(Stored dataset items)
● ● ● ●

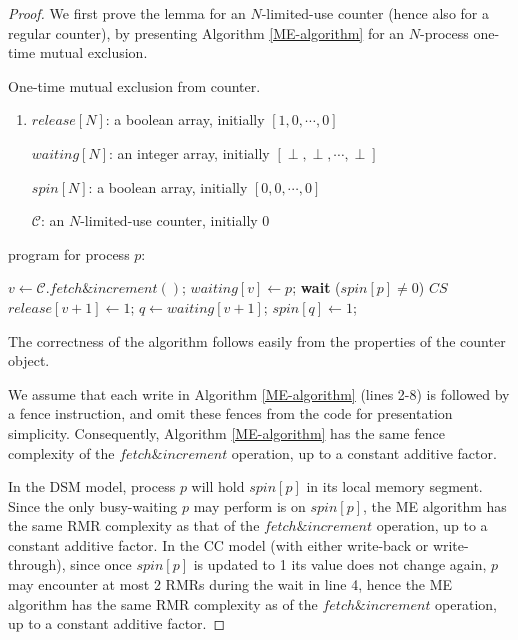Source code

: 	\begin{proof}
		We first prove the lemma for an $N$-limited-use counter (hence also for a regular counter), by presenting Algorithm \ref{ME-algorithm} for an $N$-process one-time mutual exclusion.
		
		\begin{algorithm}[b]
			\caption{One-time mutual exclusion from counter.}
			\label{ME-algorithm}
			\begin{enumerate}
				\parskip0pt
				\item $release[N]$: a boolean array, initially $[1,0,\cdots,0]$
				
				$waiting[N]$: an integer array, initially $[\perp,\perp,\cdots,\perp]$
				
				$spin[N]$: a boolean array, initially $[0,0,\cdots,0]$
				
				$\mathcal{C}$: an $N$-limited-use counter, initially 0
			\end{enumerate}
			
			program for process $p$:
			\begin{algorithmic}[1]
				\State $v \leftarrow \mathcal{C}.fetch \& increment()$;
				\State $waiting[v] \leftarrow p$;
				\State \textbf{wait} ($spin[p] \neq 0$)
				\EndIf
				\Statex $CS$
				\State $release[v+1] \leftarrow 1$;
				\State $q \leftarrow waiting[v+1]$;
				\State $spin[q] \leftarrow 1$;
				\EndIf
			\end{algorithmic}
		\end{algorithm}
		
		The correctness of the algorithm follows easily from the properties of the counter object.
		
		We assume that each write in Algorithm \ref{ME-algorithm} (lines 2-8) is followed by a fence instruction, and omit these fences from the code for presentation simplicity. Consequently, Algorithm \ref{ME-algorithm} has the same fence complexity of the $fetch\&increment$ operation, up to a constant additive factor.
		
		In the DSM model, process $p$ will hold $spin[p]$ in its local memory segment. Since the only busy-waiting $p$ may perform is on $spin[p]$, the ME algorithm has the same RMR complexity as that of the $fetch\&increment$ operation, up to a constant additive factor. In the CC model (with either write-back or write-through), since once $spin[p]$ is updated to 1 its value does not change again, $p$ may encounter at most 2 RMRs during the wait in line 4, hence the ME algorithm has the same RMR complexity as of the $fetch\&increment$ operation, up to a constant additive factor.
		

\end{proof}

● ● ● ●

▶ Task brief: Retype exactly the lines above, from the one with "array, initially $[\perp,\perp,\cdots,\perp]$" through the one with "We assume that", inclusive.

▶ Exercise response:
				$waiting[N]$: an integer array, initially $[\perp,\perp,\cdots,\perp]$
				
				$spin[N]$: a boolean array, initially $[0,0,\cdots,0]$
				
				$\mathcal{C}$: an $N$-limited-use counter, initially 0
			\end{enumerate}
			
			program for process $p$:
			\begin{algorithmic}[1]
				\State $v \leftarrow \mathcal{C}.fetch \& increment()$;
				\State $waiting[v] \leftarrow p$;
				\State \textbf{wait} ($spin[p] \neq 0$)
				\EndIf
				\Statex $CS$
				\State $release[v+1] \leftarrow 1$;
				\State $q \leftarrow waiting[v+1]$;
				\State $spin[q] \leftarrow 1$;
				\EndIf
			\end{algorithmic}
		\end{algorithm}
		
		The correctness of the algorithm follows easily from the properties of the counter object.
		
		We assume that each write in Algorithm \ref{ME-algorithm} (lines 2-8) is followed by a fence instruction, and omit these fences from the code for presentation simplicity. Consequently, Algorithm \ref{ME-algorithm} has the same fence complexity of the $fetch\&increment$ operation, up to a constant additive factor.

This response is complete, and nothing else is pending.